Start of Block
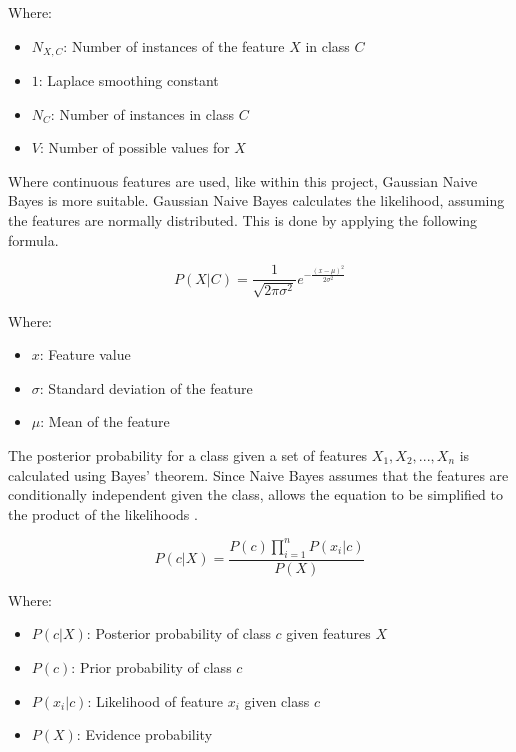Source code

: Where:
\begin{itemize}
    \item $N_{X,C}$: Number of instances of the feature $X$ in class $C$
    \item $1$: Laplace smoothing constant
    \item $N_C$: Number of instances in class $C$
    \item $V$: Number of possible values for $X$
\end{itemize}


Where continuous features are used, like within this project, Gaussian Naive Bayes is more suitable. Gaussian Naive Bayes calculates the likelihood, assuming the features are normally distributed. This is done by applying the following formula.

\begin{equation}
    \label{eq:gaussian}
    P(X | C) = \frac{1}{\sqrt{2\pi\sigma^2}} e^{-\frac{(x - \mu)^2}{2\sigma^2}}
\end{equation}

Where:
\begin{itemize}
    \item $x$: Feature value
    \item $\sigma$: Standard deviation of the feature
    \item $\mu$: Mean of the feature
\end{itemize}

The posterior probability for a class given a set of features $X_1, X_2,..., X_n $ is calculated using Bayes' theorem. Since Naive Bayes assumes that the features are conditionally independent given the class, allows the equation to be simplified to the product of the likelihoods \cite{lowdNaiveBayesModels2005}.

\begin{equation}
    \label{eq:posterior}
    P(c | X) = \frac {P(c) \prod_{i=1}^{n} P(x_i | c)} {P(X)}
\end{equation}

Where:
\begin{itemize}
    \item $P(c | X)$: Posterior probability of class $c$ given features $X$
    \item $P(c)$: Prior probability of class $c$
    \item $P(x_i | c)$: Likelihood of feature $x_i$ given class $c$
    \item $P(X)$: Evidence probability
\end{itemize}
End of Block
Start of Block
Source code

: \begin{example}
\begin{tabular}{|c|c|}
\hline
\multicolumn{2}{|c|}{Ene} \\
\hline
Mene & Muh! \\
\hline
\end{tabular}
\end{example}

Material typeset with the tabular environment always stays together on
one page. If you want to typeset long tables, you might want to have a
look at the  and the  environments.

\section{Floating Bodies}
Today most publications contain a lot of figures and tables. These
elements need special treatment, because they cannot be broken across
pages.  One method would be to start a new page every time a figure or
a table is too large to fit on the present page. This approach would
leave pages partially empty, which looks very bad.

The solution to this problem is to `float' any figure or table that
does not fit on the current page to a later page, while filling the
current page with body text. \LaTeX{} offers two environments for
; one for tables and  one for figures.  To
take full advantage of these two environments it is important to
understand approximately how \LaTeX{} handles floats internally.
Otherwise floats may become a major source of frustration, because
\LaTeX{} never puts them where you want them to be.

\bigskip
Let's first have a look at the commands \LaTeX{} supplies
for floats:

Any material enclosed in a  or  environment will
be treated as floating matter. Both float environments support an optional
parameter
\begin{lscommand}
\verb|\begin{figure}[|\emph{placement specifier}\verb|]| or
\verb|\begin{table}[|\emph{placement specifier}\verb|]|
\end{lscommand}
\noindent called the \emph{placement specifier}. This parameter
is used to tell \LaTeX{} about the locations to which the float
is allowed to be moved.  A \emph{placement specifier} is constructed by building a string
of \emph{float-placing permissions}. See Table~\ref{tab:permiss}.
End of Block
### Task goal
Throughout the data above, report every line that contains the string "pages".

### Solution
pages.  One method would be to start a new page every time a figure or
leave pages partially empty, which looks very bad.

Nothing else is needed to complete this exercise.